Before then, the man and his ministry overwhelmed us with statistics, “We ended 40 years of fertiliser corruption in 90 days,” they informed us. Also, ‘the growth that the Jonathan administration has engendered in the agriculture sector is unprecedented’. It happened that this was a complete fabrication.
Sharing data from the National Bureau of Statistics and the Central Bank of Nigeria, Adamu Bello argued that instead of growth, there has been a decline in the sector since Obasanjo left office. Statistics show that between 2003 and 2007, when Obasanjo left office, the growth in the agriculture sector averaged 6.85 percent per annum. The growth started declining immediately after he left office. And in 2013, under Jonathan, growth in the sector was 4.5 percent; the government failed its own target of 8.0 percent growth.
Also, the ministry of agriculture was simply being mischievous when it said that it eliminated ₦26 billion annual corruption in fertiliser distribution. Using the same baseline technique, we can ask what the total budget for fertiliser per year was in those years. That was what Adamu Bello did. The answer may surprise you: ₦3 billion!
How can you steal 26 from 3? Bello said the total subsidy between 1999 and 2007 was under ₦25 billion. “This can be verified from the Budget Office of the Federal Ministry of Finance,” he said.
Another baseline question, if ₦870 billion fertiliser subsidy was embezzled in 40 years, what was the total budget for agriculture for those years?
Adamu Bello doubted if the entire budget for the ministry of agriculture was up to that amount. “To claim that there was subsidy of ₦870 billion spent on fertilisers, since the use of fertilisers was initially encouraged by the government about 40 years ago, is most unfair, as I doubt if the entire agricultural budgets for the whole period was up to that sum,” he said.
Dr. Adesina knew he could no longer win with statistics, so he changed tactics. He challenged Adamu Bello to tell the citizens his achievements in seven years as minister of agriculture.
“Bello never told Nigerians the truth about his actual performance in office. Let him give details commodity-by-commodity, and let him state where and how this impact was felt,” Adesina said through his assistant on media, Oyeleye Olukayode.
Under a better president, Adesina could be a good agriculture minister. However, what we get from the ministry now is too much noise and a good deal of initiatives and acronyms: phone for farmers, e-wallet, Growth Enhancement Scheme (GES), Youth Employment in Agriculture Programme (YEAP), Fund for Agricultural Finance in Nigeria (FAFIN), NIRSAL, and so forth. As a result, we’re confused and overwhelmed.
What is the method?
Imagine Daily Trust has four columnists - Mohammed Haruna, Adamu Adamu, Mahmud Jega and Ibraheem Dooba.
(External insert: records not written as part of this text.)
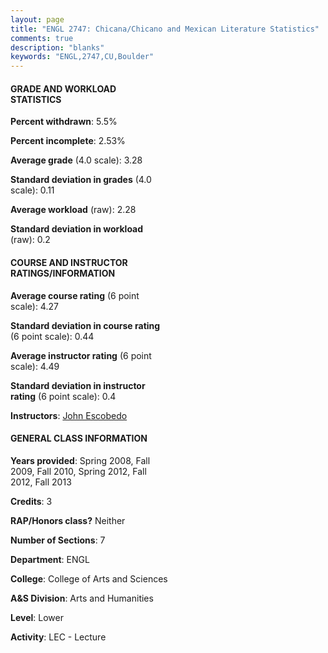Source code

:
 ```yaml
---
layout: page
title: "ENGL 2747: Chicana/Chicano and Mexican Literature Statistics"
comments: true
description: "blanks"
keywords: "ENGL,2747,CU,Boulder"
---
```

<head>
<script src="https://ajax.googleapis.com/ajax/libs/jquery/2.1.3/jquery.min.js"></script>
<script src="https://dl.dropboxusercontent.com/s/pc42nxpaw1ea4o9/highcharts.js?dl=0"></script>
<!-- <script src="../assets/js/highcharts.js"></script> -->
<style type="text/css">@font-face {
	font-family: "Bebas Neue";
	src: url(https://www.filehosting.org/file/details/544349/BebasNeue Regular.otf) format("opentype");
	}
	h1.Bebas { 
		font-family: "Bebas Neue", Verdana, Tahoma;
	}
</style>
</head>
<body>
	<div id="container" style="float: right; width: 45%; height: 88%; margin-left: 2.5%; margin-right: 2.5%;"></div>
	<script language="JavaScript">
		$(document).ready(function() {
		var chart = {type: 'column'};
		var title = {text: 'Grade Distribution'};
		var xAxis = {categories: ['A','B','C','D','F'],crosshair: true};
		var yAxis = {min: 0,title: {text: 'Percentage'}};
		var tooltip = {headerFormat: '<center><b><span style="font-size:20px">{point.key}</span></b></center>',
		               pointFormat: '<td style="padding:0"><b>{point.y:.1f}%</b></td>',
		               footerFormat: '</table>',shared: true,useHTML: true};
		var plotOptions = {column: {pointPadding: 0.0,borderWidth: 0}};  
		var credits = {enabled: false};var series= [{name: 'Percent',data: [51.42,39.83,3.86,0.57,4.33,]}];
		var json = {};
		json.chart = chart;
		json.title = title;
		json.tooltip = tooltip;
		json.xAxis = xAxis;
		json.yAxis = yAxis;  
		json.series = series;
		json.plotOptions = plotOptions;  
		json.credits = credits;
		$('#container').highcharts(json);
	});
	</script>
</body>
			   
#### GRADE AND WORKLOAD STATISTICS

**Percent withdrawn**: 5.5%

**Percent incomplete**: 2.53%

**Average grade** (4.0 scale): 3.28

**Standard deviation in grades** (4.0 scale): 0.11

**Average workload** (raw): 2.28

**Standard deviation in workload** (raw): 0.2

#### COURSE AND INSTRUCTOR RATINGS/INFORMATION

**Average course rating** (6 point scale): 4.27

**Standard deviation in course rating** (6 point scale): 0.44

**Average instructor rating** (6 point scale): 4.49

**Standard deviation in instructor rating** (6 point scale): 0.4

**Instructors**: <a href='../../instructors/John_Escobedo'>John Escobedo</a>

#### GENERAL CLASS INFORMATION

**Years provided**: Spring 2008, Fall 2009, Fall 2010, Spring 2012, Fall 2012, Fall 2013

**Credits**: 3

**RAP/Honors class?** Neither

**Number of Sections**: 7

**Department**: ENGL

**College**: College of Arts and Sciences

**A&S Division**: Arts and Humanities

**Level**: Lower

**Activity**: LEC - Lecture
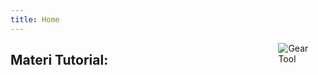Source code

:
 ```yaml
---
title: Home
---
```


<img src="https://openclipart.org/download/192629/gear-tools.svg" style="max-width:15%;min-width:40px;float:right;" alt="Gear Tool" />

## Materi Tutorial:


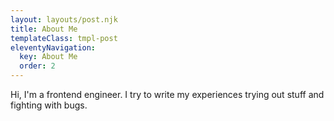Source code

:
 ```yaml
---
layout: layouts/post.njk
title: About Me
templateClass: tmpl-post
eleventyNavigation:
  key: About Me
  order: 2
---
```


Hi, I'm a frontend engineer. I try to write my experiences trying out stuff and fighting with bugs.
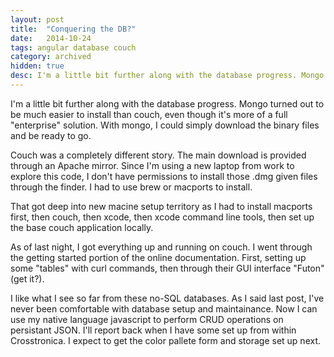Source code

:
 ```yaml
---
layout: post
title:  "Conquering the DB?"
date:   2014-10-24
tags: angular database couch
category: archived
hidden: true
desc: I'm a little bit further along with the database progress. Mongo turned out to be much easier to install than couch, even though it's more of a full "enterprise" solution.
---
```


I'm a little bit further along with the database progress. Mongo turned out to be much easier to install than couch, even though it's more of a full "enterprise" solution. With mongo, I could simply download the binary files and be ready to go.

Couch was a completely different story. The main download is provided through an Apache mirror. Since I'm using a new laptop from work to explore this code, I don't have permissions to install those .dmg given files through the finder. I had to use brew or macports to install.

That got deep into new macine setup territory as I had to install macports first, then couch, then xcode, then xcode command line tools, then set up the base couch application locally.

As of last night, I got everything up and running on couch. I went through the getting started portion of the online documentation. First, setting up some "tables" with curl commands, then through their GUI interface "Futon" (get it?).

I like what I see so far from these no-SQL databases. As I said last post, I've never been comfortable with database setup and maintainance. Now I can use my native language javascript to perform CRUD operations on persistant JSON. I'll report back when I have some set up from within Crosstronica. I expect to get the color pallete form and storage set up next.
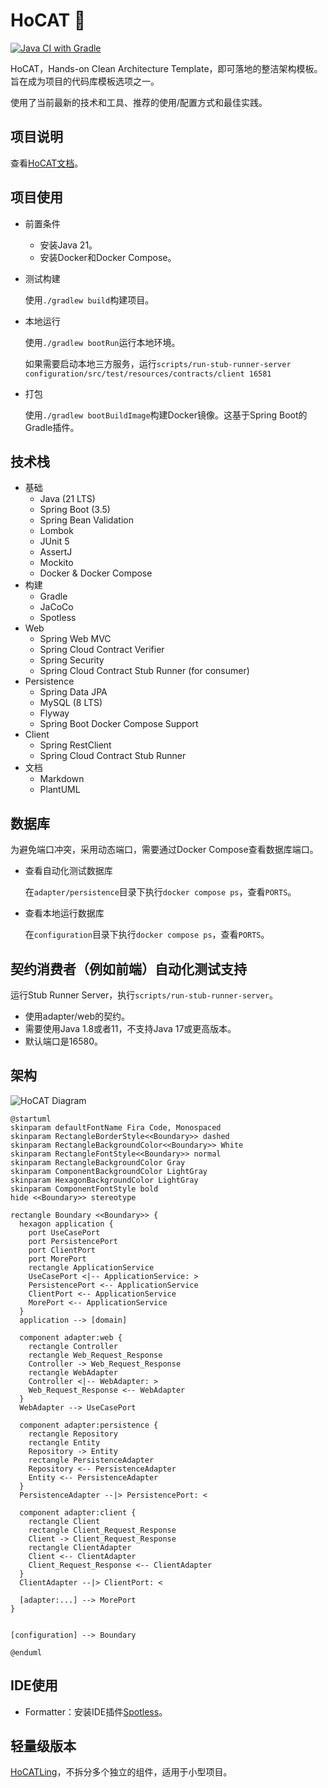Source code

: # HoCAT 🐾

[![Java CI with Gradle](https://github.com/macdao/hands-on-clean-architecture-template/actions/workflows/gradle.yml/badge.svg)](https://github.com/macdao/hands-on-clean-architecture-template/actions/workflows/gradle.yml)

HoCAT，Hands-on Clean Architecture Template，即可落地的整洁架构模板。旨在成为项目的代码库模板选项之一。

使用了当前最新的技术和工具、推荐的使用/配置方式和最佳实践。

## 项目说明

查看[HoCAT文档](.hocat)。

## 项目使用

- 前置条件
  - 安装Java 21。
  - 安装Docker和Docker Compose。

- 测试构建

  使用`./gradlew build`构建项目。

- 本地运行

  使用`./gradlew bootRun`运行本地环境。

  如果需要启动本地三方服务，运行`scripts/run-stub-runner-server configuration/src/test/resources/contracts/client 16581`

- 打包

  使用`./gradlew bootBuildImage`构建Docker镜像。这基于Spring Boot的Gradle插件。

## 技术栈

- 基础
  - Java (21 LTS)
  - Spring Boot (3.5)
  - Spring Bean Validation
  - Lombok
  - JUnit 5
  - AssertJ
  - Mockito
  - Docker & Docker Compose
- 构建
  - Gradle
  - JaCoCo
  - Spotless
- Web
  - Spring Web MVC
  - Spring Cloud Contract Verifier
  - Spring Security
  - Spring Cloud Contract Stub Runner (for consumer)
- Persistence
  - Spring Data JPA
  - MySQL (8 LTS)
  - Flyway
  - Spring Boot Docker Compose Support
- Client
  - Spring RestClient
  - Spring Cloud Contract Stub Runner
- 文档
  - Markdown
  - PlantUML

## 数据库

为避免端口冲突，采用动态端口，需要通过Docker Compose查看数据库端口。

- 查看自动化测试数据库

  在`adapter/persistence`目录下执行`docker compose ps`，查看`PORTS`。

- 查看本地运行数据库

  在`configuration`目录下执行`docker compose ps`，查看`PORTS`。

## 契约消费者（例如前端）自动化测试支持

运行Stub Runner Server，执行`scripts/run-stub-runner-server`。

- 使用adapter/web的契约。
- 需要使用Java 1.8或者11，不支持Java 17或更高版本。
- 默认端口是16580。

## 架构

![HoCAT Diagram](https://www.plantuml.com/plantuml/svg/ZPHHRjim38RVTGeUOCa10iDeQwpRmpeKAOO-1CMWs6mYL1OrYjuMjBtx4XcUR4S8-XJWvqVgvo_5Lq4qIzTQ5LwCyvfr2mq-wyxABJdvhbk4MyCQAchm4zoHe-1rZSs8NsCjskqitX0to0zoi5WKDzIvHlEXBA7HOO_v3bs_xFX4LcI99rsFUoEOQpePEp_44RVQVk0G-CBwCE8gQZqvT3BdlfdTNcRmL_ohT-G-WAQv__t2bcoZzgP1c5WFWema1uzAyU0Q1c3AlYg0VMy2jFVMr5eCkQW3U6A17m4h7V2UM99uZnnC47Jrh51PWqwcsXrnefAZwtJU0_9lKsC4HkT1yRPOPBWLb16TkO0YIqSq-Rf4HQSNcNS5aw0MYn8s3RNQk2TrhDN3DO5kj1VarH_SmkjizOgSC5cBF2iyulRd6dzr6EJu6povq3jB7R0eizZvfElUmRm_XfhAGvYvcL1Cq7x_aH3N7rrOFW6VhkaiYJLw2aQ83xF2PoT6UZ4nfzrJ8T7Zbv2yZZlZ9dcgdvWbqiwZGjhzhPm_mHKK-Gpg-FxE7qAKisB-WllQCOUBr7pMUDjUYTjcYlcX6Jh6ahIKI2-DmjWC6IoNowSZKwOFmhjIQbEJUpQxZkCVgWU6BvHIL-YQhhN_0000)

```plantuml
@startuml
skinparam defaultFontName Fira Code, Monospaced
skinparam RectangleBorderStyle<<Boundary>> dashed
skinparam RectangleBackgroundColor<<Boundary>> White
skinparam RectangleFontStyle<<Boundary>> normal
skinparam RectangleBackgroundColor Gray
skinparam ComponentBackgroundColor LightGray
skinparam HexagonBackgroundColor LightGray
skinparam ComponentFontStyle bold
hide <<Boundary>> stereotype

rectangle Boundary <<Boundary>> {
  hexagon application {
    port UseCasePort
    port PersistencePort
    port ClientPort
    port MorePort
    rectangle ApplicationService
    UseCasePort <|-- ApplicationService: >
    PersistencePort <-- ApplicationService
    ClientPort <-- ApplicationService
    MorePort <-- ApplicationService
  }
  application --> [domain]

  component adapter:web {
    rectangle Controller
    rectangle Web_Request_Response
    Controller -> Web_Request_Response
    rectangle WebAdapter
    Controller <|-- WebAdapter: >
    Web_Request_Response <-- WebAdapter
  }
  WebAdapter --> UseCasePort

  component adapter:persistence {
    rectangle Repository
    rectangle Entity
    Repository -> Entity
    rectangle PersistenceAdapter
    Repository <-- PersistenceAdapter
    Entity <-- PersistenceAdapter
  }
  PersistenceAdapter --|> PersistencePort: <

  component adapter:client {
    rectangle Client
    rectangle Client_Request_Response
    Client -> Client_Request_Response
    rectangle ClientAdapter
    Client <-- ClientAdapter
    Client_Request_Response <-- ClientAdapter
  }
  ClientAdapter --|> ClientPort: <

  [adapter:...] --> MorePort
}


[configuration] --> Boundary

@enduml
```

## IDE使用

- Formatter：安装IDE插件[Spotless](https://github.com/diffplug/spotless)。

## 轻量级版本

[HoCATLing](https://github.com/macdao/hands-on-clean-architecture-template-ling)，不拆分多个独立的组件，适用于小型项目。
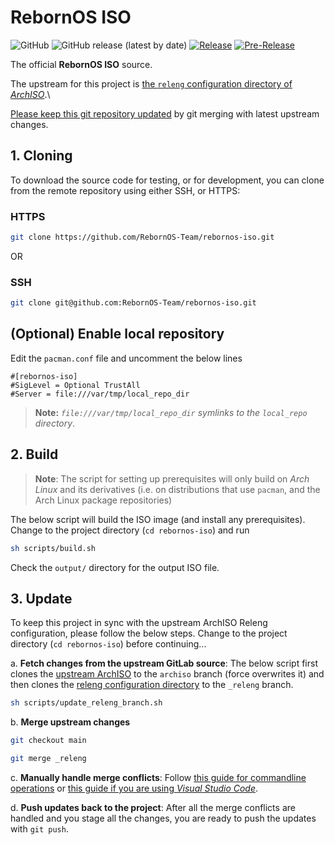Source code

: # RebornOS ISO

![GitHub](https://img.shields.io/github/license/rebornos-team/rebornos-iso)
![GitHub release (latest by date)](https://img.shields.io/github/v/release/rebornos-team/rebornos-iso)
[![Release](https://github.com/RebornOS-Team/rebornos-iso/actions/workflows/release.yml/badge.svg)](https://github.com/RebornOS-Team/rebornos-iso/actions/workflows/release.yml)
[![Pre-Release](https://github.com/RebornOS-Team/rebornos-iso/actions/workflows/pre_release.yml/badge.svg)](https://github.com/RebornOS-Team/rebornos-iso/actions/workflows/pre_release.yml)

The official **RebornOS ISO** source.

The upstream for this project is [the `releng` configuration directory of *ArchISO*](https://gitlab.archlinux.org/archlinux/archiso/-/tree/master/configs/releng).\

[Please keep this git repository updated](https://github.com/RebornOS-Team/rebornos-iso#3-update) by git merging with latest upstream changes.

## 1. Cloning

To download the source code for testing, or for development, you can clone from the remote repository using either SSH, or HTTPS:

### HTTPS

```bash
git clone https://github.com/RebornOS-Team/rebornos-iso.git 
```

OR

### SSH

```bash
git clone git@github.com:RebornOS-Team/rebornos-iso.git
```

## (Optional) Enable local repository

Edit the `pacman.conf` file and uncomment the below lines
```
#[rebornos-iso]
#SigLevel = Optional TrustAll
#Server = file:///var/tmp/local_repo_dir
```
> **Note:** *`file:///var/tmp/local_repo_dir` symlinks to the `local_repo` directory*.

## 2. Build

> **Note**: The script for setting up prerequisites will only build on *Arch Linux* and its derivatives (i.e. on distributions that use `pacman`, and the Arch Linux package repositories)

The below script will build the ISO image (and install any prerequisites). Change to the project directory (`cd rebornos-iso`) and run

```bash
sh scripts/build.sh
```
Check the `output/` directory for the output ISO file.

## 3. Update

To keep this project in sync with the upstream ArchISO Releng configuration, please follow the below steps. Change to the project directory (`cd rebornos-iso`) before continuing...

a. **Fetch changes from the upstream GitLab source**: The below script first clones the [upstream ArchISO](https://gitlab.archlinux.org/archlinux/archiso) to the `archiso` branch (force overwrites it) and then clones the [releng configuration directory](https://gitlab.archlinux.org/archlinux/archiso/-/tree/master/configs/releng) to the `_releng` branch.
```sh
sh scripts/update_releng_branch.sh
```

b. **Merge upstream changes**
```sh
git checkout main

git merge _releng
```

c. **Manually handle merge conflicts**: Follow [this guide for commandline operations](https://www.atlassian.com/git/tutorials/using-branches/merge-conflicts) or [this guide if you are using *Visual Studio Code*](https://code.visualstudio.com/docs/sourcecontrol/overview#_merge-conflicts).

d. **Push updates back to the project**: After all the merge conflicts are handled and you stage all the changes, you are ready to push the updates with `git push`.
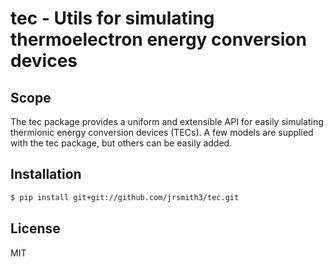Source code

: # tec - Utils for simulating thermoelectron energy conversion devices
## Scope
The tec package provides a uniform and extensible API for easily
simulating thermionic energy conversion devices (TECs). A few models
are supplied with the tec package, but others can be easily added.


## Installation
```bash
$ pip install git+git://github.com/jrsmith3/tec.git
```


## License
MIT

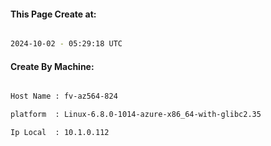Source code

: 
   
#### This Page Create at:

```bash

2024-10-02 - 05:29:18 UTC

```

#### Create By Machine:

```bash

Host Name : fv-az564-824

platform  : Linux-6.8.0-1014-azure-x86_64-with-glibc2.35

Ip Local  : 10.1.0.112

```

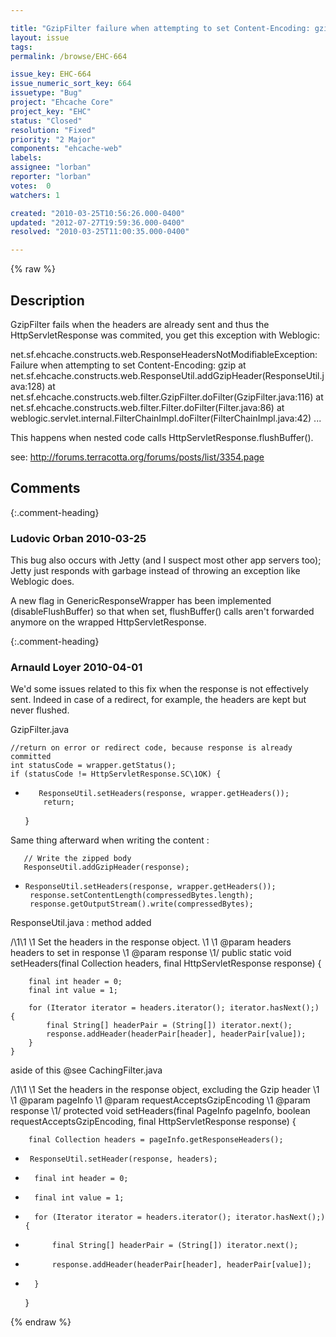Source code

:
 ```yaml
---

title: "GzipFilter failure when attempting to set Content-Encoding: gzip"
layout: issue
tags: 
permalink: /browse/EHC-664

issue_key: EHC-664
issue_numeric_sort_key: 664
issuetype: "Bug"
project: "Ehcache Core"
project_key: "EHC"
status: "Closed"
resolution: "Fixed"
priority: "2 Major"
components: "ehcache-web"
labels: 
assignee: "lorban"
reporter: "lorban"
votes:  0
watchers: 1

created: "2010-03-25T10:56:26.000-0400"
updated: "2012-07-27T19:59:36.000-0400"
resolved: "2010-03-25T11:00:35.000-0400"

---
```




{% raw %}



## Description

<div markdown="1" class="description">

GzipFilter fails when the headers are already sent and thus the HttpServletResponse was commited, you get this exception with Weblogic:

net.sf.ehcache.constructs.web.ResponseHeadersNotModifiableException: 
 Failure when attempting to set Content-Encoding: gzip
  at net.sf.ehcache.constructs.web.ResponseUtil.addGzipHeader(ResponseUtil.java:128)
  at net.sf.ehcache.constructs.web.filter.GzipFilter.doFilter(GzipFilter.java:116)
  at net.sf.ehcache.constructs.web.filter.Filter.doFilter(Filter.java:86)
  at weblogic.servlet.internal.FilterChainImpl.doFilter(FilterChainImpl.java:42)
  ...

This happens when nested code calls  HttpServletResponse.flushBuffer(). 

see: http://forums.terracotta.org/forums/posts/list/3354.page

</div>

## Comments


{:.comment-heading}
### **Ludovic Orban** <span class="date">2010-03-25</span>

<div markdown="1" class="comment">

This bug also occurs with Jetty (and I suspect most other app servers too); Jetty just responds with garbage instead of throwing an exception like Weblogic does.

A new flag in GenericResponseWrapper has been implemented (disableFlushBuffer) so that when set, flushBuffer() calls aren't forwarded anymore on the wrapped HttpServletResponse.


</div>


{:.comment-heading}
### **Arnauld Loyer** <span class="date">2010-04-01</span>

<div markdown="1" class="comment">

We'd some issues related to this fix when the response is not effectively sent.
Indeed in case of a redirect, for example, the headers are kept but never flushed.

GzipFilter.java

    //return on error or redirect code, because response is already committed
    int statusCode = wrapper.getStatus();
    if (statusCode != HttpServletResponse.SC\1OK) {
+        ResponseUtil.setHeaders(response, wrapper.getHeaders());
          return;
    }

Same thing afterward when writing the content :

       // Write the zipped body
       ResponseUtil.addGzipHeader(response);
+     ResponseUtil.setHeaders(response, wrapper.getHeaders());
       response.setContentLength(compressedBytes.length);
       response.getOutputStream().write(compressedBytes);


ResponseUtil.java : method added

   /\1\1
     \1 Set the headers in the response object.
     \1
     \1 @param headers headers to set in response
     \1 @param response
     \1/
    public static void setHeaders(final Collection headers,
                              final HttpServletResponse response) {

        final int header = 0;
        final int value = 1;

        for (Iterator iterator = headers.iterator(); iterator.hasNext();) {
            final String[] headerPair = (String[]) iterator.next();
            response.addHeader(headerPair[header], headerPair[value]);
        }
    }


aside of this @see CachingFilter.java

/\1\1
     \1 Set the headers in the response object, excluding the Gzip header
     \1
     \1 @param pageInfo
     \1 @param requestAcceptsGzipEncoding
     \1 @param response
     \1/
    protected void setHeaders(final PageInfo pageInfo,
                              boolean requestAcceptsGzipEncoding,
                              final HttpServletResponse response) {

        final Collection headers = pageInfo.getResponseHeaders();
+      ResponseUtil.setHeader(response, headers);
-       final int header = 0;
-       final int value = 1;

-       for (Iterator iterator = headers.iterator(); iterator.hasNext();) {
-           final String[] headerPair = (String[]) iterator.next();
-           response.addHeader(headerPair[header], headerPair[value]);
-       }
    }


 



</div>



{% endraw %}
Respectively, they make ₦3 million, ₦2 million, ₦1 million and ₦5 million per month. What is their average monthly pay? If we add all the money together and divide by 4, we get ₦2.75 million. From here we can draw a conclusion that a Daily Trust columnist belongs to the middle class.
What if, however, Dangote starts writing for Daily Trust? Now, the paper has five columnists, but Dangote also brings his income of, say, ₦100 million per month. If we add all the five monthly pays together and divide by the five writers, we get ₦22.2 million per month. Now, we can say a Daily Trust columnist is a rich man. Is this conclusion valid? Yes. But the method that led to the conclusion is flawed. When we have numbers that are too high or low (outliers) in a data set, statisticians advise us to take the median not the mean.
Now, if we do the calculation again using the median, we’ll get an entirely different result. To do that, we arrange the numbers in ascending order: ₦1m, ₦2m, ₦3m, ₦5m and ₦100m. Now we take the middle number, which is ₦3 million. Which is quite close to what we figured earlier before Dangote crashed the party - and a far cry from ₦22 million per month.
So when a politician gives you an average that sounds suspicious, you can ask which average he chose.
The Bureau of Statistics demonstrated recently the importance of appropriate method selection in statistical analysis. Sokoto State was the poorest state in Nigeria, it said. Niger State was the least poor.
In response, the governor of Sokoto State, Magartarda Wamako, stepped forward, breathing fire: “An agency that failed to conduct a proper survey on what we have been doing as government to mop up the rate of unemployment in the state should not attempt to misinform Nigerians and the rest of the world that Sokoto is the poorest state in Nigeria with 81.2 per cent rate. Such a rating is unthinkable, utterly incorrect and misinforming,” the Punch newspaper reported him as saying on January 14.
It took NBS almost three weeks to deny the reports that it rated Sokoto State as the poorest state in Nigeria. On January 25, ThisDay published a statement from Dr. Yemi Kale, the Statistician-General, addressed to the chambers of Dr. Alex Iziyon (SAN), the lawyer to the Sokoto State Government.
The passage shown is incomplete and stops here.